Data for analysis below:

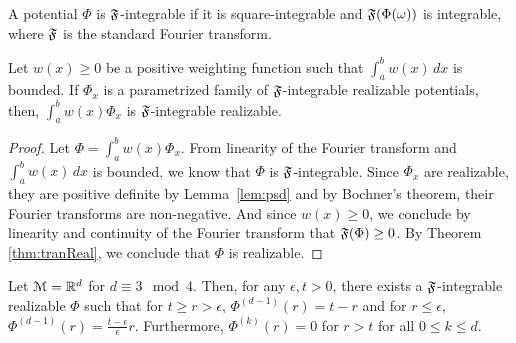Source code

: \begin{definition}
A potential $\Phi$ is ${\mathfrak{F}}$-integrable if it is square-integrable and ${\mathfrak{F}}({\Phi}(\omega))$ is integrable, where ${\mathfrak{F}}$ is the standard Fourier transform.
\end{definition}

\begin{lemma}\label{intReal}
Let $w(x) \geq 0$ be a positive weighting function such that $\int_a^b w(x) \, dx$ is bounded. If $\Phi_x$ is a parametrized family of ${\mathfrak{F}}$-integrable realizable potentials, then, $\int_a^b w(x) \Phi_x$ is ${\mathfrak{F}}$-integrable realizable.
\end{lemma}

\begin{proof}
Let $\Phi = \int_a^b w(x) \Phi_x$. From linearity of the Fourier transform and $\int_a^b w(x)\, dx$ is bounded, we know that $\Phi$ is ${\mathfrak{F}}$-integrable. Since $\Phi_x$ are realizable, they are positive definite by Lemma~\ref{lem:psd} and by Bochner's theorem, their Fourier transforms are non-negative. And since $w(x) \geq 0$, we conclude by linearity and continuity of the Fourier transform that ${\mathfrak{F}}(\Phi) \geq 0$. By Theorem \ref{thm:tranReal}, we conclude that $\Phi$ is realizable.
\end{proof}



\begin{lemma}\label{baseConstruct}
Let $\mathcal{M} = {\mathbb{R}}^d$ for $d \equiv 3 \mod 4$. Then, for any $\epsilon, t > 0$, there exists a ${\mathfrak{F}}$-integrable realizable $\Phi$ such that for $t \geq r > \epsilon$, $\Phi^{(d-1)}(r) = t -r$ and for $ r \leq \epsilon$, $\Phi^{(d-1)}(r) = \frac{t-\epsilon}{\epsilon}r$. Furthermore, $\Phi^{(k)}(r) = 0$ for $r > t$ for all $0 \leq k \leq d$.
\end{lemma}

End of Data for analysis.

What you should do. The answer should be a single number: the count of lines in the records that hold the string "label".

Worked solution. 2